Aim of the task:
What you return must match the records word for word, except that images are dropped.

Data:

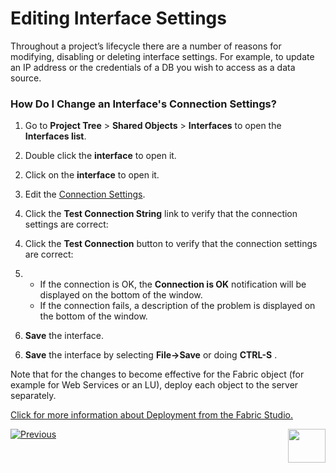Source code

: # Editing Interface Settings

Throughout a project’s lifecycle there are a number of reasons for modifying, disabling or deleting interface settings. For example, to update an IP address or the credentials of a DB you wish to access as a data source.

### How Do I Change an Interface's Connection Settings?
     
1.	Go to **Project Tree** > **Shared Objects** > **Interfaces** to open the **Interfaces list**. 
<studio> 
      
2.	Double click the **interface** to open it.
</studio>
<web>
      
2.	Click on the **interface** to open it.
</web>

3.	Edit the [Connection Settings](/articles/05_DB_interfaces/03_DB_interfaces_overview.md#database-connection-settings).
<studio>
      
4.	Click the **Test Connection String** link to verify that the connection settings are correct:
</studio>
<web>
      
4.	Click the **Test Connection** button to verify that the connection settings are correct:
</web>

5.	
     * If the connection is OK, the **Connection is OK** notification will be displayed on the bottom of the window.
     * If the connection fails, a description of the problem is displayed on the bottom of the window.  
<studio>
      
6.	**Save** the interface.
</studio>
<web>
      
6.	**Save** the interface by selecting **File->Save** or doing **CTRL-S** .
</web>

Note that for the changes to become effective for the Fabric object (for example for Web Services or an LU), deploy each object to the server separately.

[Click for more information about Deployment from the Fabric Studio.](/articles/16_deploy_fabric/02_deploy_from_Fabric_Studio.md#deploy-from-fabric-studio)

[![Previous](/articles/images/Previous.png)](/articles/05_DB_interfaces/04_creating_a_new_database_interface.md)[<img align="right" width="60" height="54" src="/articles/images/Next.png">](/articles/05_DB_interfaces/07_deleting_disabling_an_interface.md)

Answer box:
Source code

: # Editing Interface Settings

Throughout a project’s lifecycle there are a number of reasons for modifying, disabling or deleting interface settings. For example, to update an IP address or the credentials of a DB you wish to access as a data source.

### How Do I Change an Interface's Connection Settings?
     
1.	Go to **Project Tree** > **Shared Objects** > **Interfaces** to open the **Interfaces list**. 
<studio> 
      
2.	Double click the **interface** to open it.
</studio>
<web>
      
2.	Click on the **interface** to open it.
</web>

3.	Edit the [Connection Settings](/articles/05_DB_interfaces/03_DB_interfaces_overview.md#database-connection-settings).
<studio>
      
4.	Click the **Test Connection String** link to verify that the connection settings are correct:
</studio>
<web>
      
4.	Click the **Test Connection** button to verify that the connection settings are correct:
</web>

5.	
     * If the connection is OK, the **Connection is OK** notification will be displayed on the bottom of the window.
     * If the connection fails, a description of the problem is displayed on the bottom of the window.  
<studio>
      
6.	**Save** the interface.
</studio>
<web>
      
6.	**Save** the interface by selecting **File->Save** or doing **CTRL-S** .
</web>

Note that for the changes to become effective for the Fabric object (for example for Web Services or an LU), deploy each object to the server separately.

[Click for more information about Deployment from the Fabric Studio.](/articles/16_deploy_fabric/02_deploy_from_Fabric_Studio.md#deploy-from-fabric-studio)

[![Previous](/articles/images/Previous.png)](/articles/05_DB_interfaces/04_creating_a_new_database_interface.md)[<img align="right" width="60" height="54" src="/articles/images/Next.png">](/articles/05_DB_interfaces/07_deleting_disabling_an_interface.md)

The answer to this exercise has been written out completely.